[Start of Attachment]
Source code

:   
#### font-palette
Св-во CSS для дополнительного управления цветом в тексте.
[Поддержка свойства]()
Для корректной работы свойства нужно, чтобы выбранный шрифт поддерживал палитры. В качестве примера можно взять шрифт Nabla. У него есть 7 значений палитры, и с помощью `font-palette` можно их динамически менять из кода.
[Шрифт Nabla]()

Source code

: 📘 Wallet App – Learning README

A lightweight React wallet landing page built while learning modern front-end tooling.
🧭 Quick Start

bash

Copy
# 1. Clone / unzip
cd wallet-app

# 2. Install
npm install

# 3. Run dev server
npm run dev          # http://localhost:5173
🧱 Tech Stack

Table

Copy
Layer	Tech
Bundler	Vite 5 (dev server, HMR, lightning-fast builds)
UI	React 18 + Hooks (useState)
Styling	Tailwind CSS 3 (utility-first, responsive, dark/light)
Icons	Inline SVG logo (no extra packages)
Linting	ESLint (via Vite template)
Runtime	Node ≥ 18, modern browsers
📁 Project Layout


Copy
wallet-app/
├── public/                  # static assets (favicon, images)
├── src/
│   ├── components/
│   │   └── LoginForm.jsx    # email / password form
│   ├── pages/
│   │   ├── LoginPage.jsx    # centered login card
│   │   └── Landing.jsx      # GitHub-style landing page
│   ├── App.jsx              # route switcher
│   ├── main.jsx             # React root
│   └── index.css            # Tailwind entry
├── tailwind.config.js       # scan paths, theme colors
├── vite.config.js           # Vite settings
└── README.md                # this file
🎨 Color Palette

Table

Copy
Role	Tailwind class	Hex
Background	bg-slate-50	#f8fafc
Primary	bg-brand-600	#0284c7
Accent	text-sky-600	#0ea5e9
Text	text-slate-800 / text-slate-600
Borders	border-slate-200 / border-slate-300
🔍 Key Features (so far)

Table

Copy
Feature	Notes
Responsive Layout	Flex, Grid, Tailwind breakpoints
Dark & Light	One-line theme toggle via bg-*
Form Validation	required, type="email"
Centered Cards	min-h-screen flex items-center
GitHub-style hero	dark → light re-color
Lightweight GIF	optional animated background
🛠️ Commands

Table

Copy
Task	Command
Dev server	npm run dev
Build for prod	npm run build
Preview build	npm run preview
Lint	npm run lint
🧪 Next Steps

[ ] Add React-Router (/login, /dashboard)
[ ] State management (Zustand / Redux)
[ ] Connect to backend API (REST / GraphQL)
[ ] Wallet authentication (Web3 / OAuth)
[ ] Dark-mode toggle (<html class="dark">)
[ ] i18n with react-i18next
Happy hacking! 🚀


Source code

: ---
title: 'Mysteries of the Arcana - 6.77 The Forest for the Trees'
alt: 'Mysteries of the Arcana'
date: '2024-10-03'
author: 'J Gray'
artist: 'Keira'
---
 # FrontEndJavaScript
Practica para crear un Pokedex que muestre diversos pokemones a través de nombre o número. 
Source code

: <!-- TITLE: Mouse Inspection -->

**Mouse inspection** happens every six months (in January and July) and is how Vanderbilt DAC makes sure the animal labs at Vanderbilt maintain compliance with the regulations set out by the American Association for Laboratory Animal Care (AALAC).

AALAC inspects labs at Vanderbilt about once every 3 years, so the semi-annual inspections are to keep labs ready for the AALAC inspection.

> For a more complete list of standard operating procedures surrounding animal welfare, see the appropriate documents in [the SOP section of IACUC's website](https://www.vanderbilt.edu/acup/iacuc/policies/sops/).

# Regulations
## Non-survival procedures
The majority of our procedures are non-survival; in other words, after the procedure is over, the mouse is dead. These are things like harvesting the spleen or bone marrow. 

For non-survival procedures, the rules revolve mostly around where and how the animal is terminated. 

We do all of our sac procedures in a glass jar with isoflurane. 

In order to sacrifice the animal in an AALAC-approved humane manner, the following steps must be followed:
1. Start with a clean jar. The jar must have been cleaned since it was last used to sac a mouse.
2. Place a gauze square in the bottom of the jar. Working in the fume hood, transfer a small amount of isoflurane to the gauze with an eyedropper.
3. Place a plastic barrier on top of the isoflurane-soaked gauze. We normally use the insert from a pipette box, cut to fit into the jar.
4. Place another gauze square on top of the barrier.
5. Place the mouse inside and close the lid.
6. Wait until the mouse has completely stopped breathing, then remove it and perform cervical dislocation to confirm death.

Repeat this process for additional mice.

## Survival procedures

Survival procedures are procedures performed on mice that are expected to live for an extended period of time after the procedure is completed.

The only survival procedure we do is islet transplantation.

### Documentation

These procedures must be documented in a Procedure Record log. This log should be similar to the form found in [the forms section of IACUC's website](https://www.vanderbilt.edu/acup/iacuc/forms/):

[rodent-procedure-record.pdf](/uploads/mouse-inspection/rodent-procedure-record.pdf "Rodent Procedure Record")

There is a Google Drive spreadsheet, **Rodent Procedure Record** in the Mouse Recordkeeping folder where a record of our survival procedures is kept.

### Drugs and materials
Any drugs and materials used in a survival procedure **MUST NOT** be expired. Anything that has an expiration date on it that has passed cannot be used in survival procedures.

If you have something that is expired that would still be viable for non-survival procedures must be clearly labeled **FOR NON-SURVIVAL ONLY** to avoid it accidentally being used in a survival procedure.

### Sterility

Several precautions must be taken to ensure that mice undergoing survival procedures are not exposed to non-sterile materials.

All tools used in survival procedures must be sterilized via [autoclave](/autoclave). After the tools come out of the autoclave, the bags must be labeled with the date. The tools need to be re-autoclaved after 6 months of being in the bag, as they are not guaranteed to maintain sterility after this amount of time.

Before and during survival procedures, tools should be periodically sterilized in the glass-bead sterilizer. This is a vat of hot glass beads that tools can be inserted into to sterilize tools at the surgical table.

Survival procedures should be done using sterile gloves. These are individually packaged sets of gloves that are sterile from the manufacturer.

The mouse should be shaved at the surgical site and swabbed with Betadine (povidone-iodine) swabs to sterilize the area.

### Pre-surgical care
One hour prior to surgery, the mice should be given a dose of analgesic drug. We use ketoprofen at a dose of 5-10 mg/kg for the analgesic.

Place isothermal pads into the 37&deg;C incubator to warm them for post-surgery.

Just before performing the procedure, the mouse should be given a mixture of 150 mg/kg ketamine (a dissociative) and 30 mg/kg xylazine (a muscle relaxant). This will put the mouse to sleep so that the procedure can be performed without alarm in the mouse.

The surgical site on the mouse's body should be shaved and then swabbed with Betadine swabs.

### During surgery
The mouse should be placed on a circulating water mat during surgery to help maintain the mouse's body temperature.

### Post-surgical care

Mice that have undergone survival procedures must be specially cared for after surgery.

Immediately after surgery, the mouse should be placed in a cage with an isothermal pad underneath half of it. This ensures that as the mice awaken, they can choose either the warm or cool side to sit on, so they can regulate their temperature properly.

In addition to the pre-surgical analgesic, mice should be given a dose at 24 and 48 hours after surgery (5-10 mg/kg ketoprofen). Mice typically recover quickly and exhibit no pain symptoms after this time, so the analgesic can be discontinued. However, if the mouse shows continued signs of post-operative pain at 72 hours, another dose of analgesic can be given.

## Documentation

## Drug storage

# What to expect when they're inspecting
[End of Attachment]
**TASK**
Line by line, output the records exactly as given.

**SOLUTION TO THIS TASK**
Source code

:   
#### font-palette
Св-во CSS для дополнительного управления цветом в тексте.
[Поддержка свойства]()
Для корректной работы свойства нужно, чтобы выбранный шрифт поддерживал палитры. В качестве примера можно взять шрифт Nabla. У него есть 7 значений палитры, и с помощью `font-palette` можно их динамически менять из кода.
[Шрифт Nabla]()

Source code

: 📘 Wallet App – Learning README

A lightweight React wallet landing page built while learning modern front-end tooling.
🧭 Quick Start

bash

Copy
# 1. Clone / unzip
cd wallet-app

# 2. Install
npm install

# 3. Run dev server
npm run dev          # http://localhost:5173
🧱 Tech Stack

Table

Copy
Layer	Tech
Bundler	Vite 5 (dev server, HMR, lightning-fast builds)
UI	React 18 + Hooks (useState)
Styling	Tailwind CSS 3 (utility-first, responsive, dark/light)
Icons	Inline SVG logo (no extra packages)
Linting	ESLint (via Vite template)
Runtime	Node ≥ 18, modern browsers
📁 Project Layout


Copy
wallet-app/
├── public/                  # static assets (favicon, images)
├── src/
│   ├── components/
│   │   └── LoginForm.jsx    # email / password form
│   ├── pages/
│   │   ├── LoginPage.jsx    # centered login card
│   │   └── Landing.jsx      # GitHub-style landing page
│   ├── App.jsx              # route switcher
│   ├── main.jsx             # React root
│   └── index.css            # Tailwind entry
├── tailwind.config.js       # scan paths, theme colors
├── vite.config.js           # Vite settings
└── README.md                # this file
🎨 Color Palette

Table

Copy
Role	Tailwind class	Hex
Background	bg-slate-50	#f8fafc
Primary	bg-brand-600	#0284c7
Accent	text-sky-600	#0ea5e9
Text	text-slate-800 / text-slate-600
Borders	border-slate-200 / border-slate-300
🔍 Key Features (so far)

Table

Copy
Feature	Notes
Responsive Layout	Flex, Grid, Tailwind breakpoints
Dark & Light	One-line theme toggle via bg-*
Form Validation	required, type="email"
Centered Cards	min-h-screen flex items-center
GitHub-style hero	dark → light re-color
Lightweight GIF	optional animated background
🛠️ Commands

Table

Copy
Task	Command
Dev server	npm run dev
Build for prod	npm run build
Preview build	npm run preview
Lint	npm run lint
🧪 Next Steps

[ ] Add React-Router (/login, /dashboard)
[ ] State management (Zustand / Redux)
[ ] Connect to backend API (REST / GraphQL)
[ ] Wallet authentication (Web3 / OAuth)
[ ] Dark-mode toggle (<html class="dark">)
[ ] i18n with react-i18next
Happy hacking! 🚀


Source code

: ---
title: 'Mysteries of the Arcana - 6.77 The Forest for the Trees'
alt: 'Mysteries of the Arcana'
date: '2024-10-03'
author: 'J Gray'
artist: 'Keira'
---
 # FrontEndJavaScript
Practica para crear un Pokedex que muestre diversos pokemones a través de nombre o número. 
Source code

: <!-- TITLE: Mouse Inspection -->

**Mouse inspection** happens every six months (in January and July) and is how Vanderbilt DAC makes sure the animal labs at Vanderbilt maintain compliance with the regulations set out by the American Association for Laboratory Animal Care (AALAC).

AALAC inspects labs at Vanderbilt about once every 3 years, so the semi-annual inspections are to keep labs ready for the AALAC inspection.

> For a more complete list of standard operating procedures surrounding animal welfare, see the appropriate documents in [the SOP section of IACUC's website](https://www.vanderbilt.edu/acup/iacuc/policies/sops/).

# Regulations
## Non-survival procedures
The majority of our procedures are non-survival; in other words, after the procedure is over, the mouse is dead. These are things like harvesting the spleen or bone marrow. 

For non-survival procedures, the rules revolve mostly around where and how the animal is terminated. 

We do all of our sac procedures in a glass jar with isoflurane. 

In order to sacrifice the animal in an AALAC-approved humane manner, the following steps must be followed:
1. Start with a clean jar. The jar must have been cleaned since it was last used to sac a mouse.
2. Place a gauze square in the bottom of the jar. Working in the fume hood, transfer a small amount of isoflurane to the gauze with an eyedropper.
3. Place a plastic barrier on top of the isoflurane-soaked gauze. We normally use the insert from a pipette box, cut to fit into the jar.
4. Place another gauze square on top of the barrier.
5. Place the mouse inside and close the lid.
6. Wait until the mouse has completely stopped breathing, then remove it and perform cervical dislocation to confirm death.

Repeat this process for additional mice.

## Survival procedures

Survival procedures are procedures performed on mice that are expected to live for an extended period of time after the procedure is completed.

The only survival procedure we do is islet transplantation.

### Documentation

These procedures must be documented in a Procedure Record log. This log should be similar to the form found in [the forms section of IACUC's website](https://www.vanderbilt.edu/acup/iacuc/forms/):

[rodent-procedure-record.pdf](/uploads/mouse-inspection/rodent-procedure-record.pdf "Rodent Procedure Record")

There is a Google Drive spreadsheet, **Rodent Procedure Record** in the Mouse Recordkeeping folder where a record of our survival procedures is kept.

### Drugs and materials
Any drugs and materials used in a survival procedure **MUST NOT** be expired. Anything that has an expiration date on it that has passed cannot be used in survival procedures.

If you have something that is expired that would still be viable for non-survival procedures must be clearly labeled **FOR NON-SURVIVAL ONLY** to avoid it accidentally being used in a survival procedure.

### Sterility

Several precautions must be taken to ensure that mice undergoing survival procedures are not exposed to non-sterile materials.

All tools used in survival procedures must be sterilized via [autoclave](/autoclave). After the tools come out of the autoclave, the bags must be labeled with the date. The tools need to be re-autoclaved after 6 months of being in the bag, as they are not guaranteed to maintain sterility after this amount of time.

Before and during survival procedures, tools should be periodically sterilized in the glass-bead sterilizer. This is a vat of hot glass beads that tools can be inserted into to sterilize tools at the surgical table.

Survival procedures should be done using sterile gloves. These are individually packaged sets of gloves that are sterile from the manufacturer.

The mouse should be shaved at the surgical site and swabbed with Betadine (povidone-iodine) swabs to sterilize the area.

### Pre-surgical care
One hour prior to surgery, the mice should be given a dose of analgesic drug. We use ketoprofen at a dose of 5-10 mg/kg for the analgesic.

Place isothermal pads into the 37&deg;C incubator to warm them for post-surgery.

Just before performing the procedure, the mouse should be given a mixture of 150 mg/kg ketamine (a dissociative) and 30 mg/kg xylazine (a muscle relaxant). This will put the mouse to sleep so that the procedure can be performed without alarm in the mouse.

The surgical site on the mouse's body should be shaved and then swabbed with Betadine swabs.

### During surgery
The mouse should be placed on a circulating water mat during surgery to help maintain the mouse's body temperature.

### Post-surgical care

Mice that have undergone survival procedures must be specially cared for after surgery.

Immediately after surgery, the mouse should be placed in a cage with an isothermal pad underneath half of it. This ensures that as the mice awaken, they can choose either the warm or cool side to sit on, so they can regulate their temperature properly.

In addition to the pre-surgical analgesic, mice should be given a dose at 24 and 48 hours after surgery (5-10 mg/kg ketoprofen). Mice typically recover quickly and exhibit no pain symptoms after this time, so the analgesic can be discontinued. However, if the mouse shows continued signs of post-operative pain at 72 hours, another dose of analgesic can be given.

## Documentation

## Drug storage

# What to expect when they're inspecting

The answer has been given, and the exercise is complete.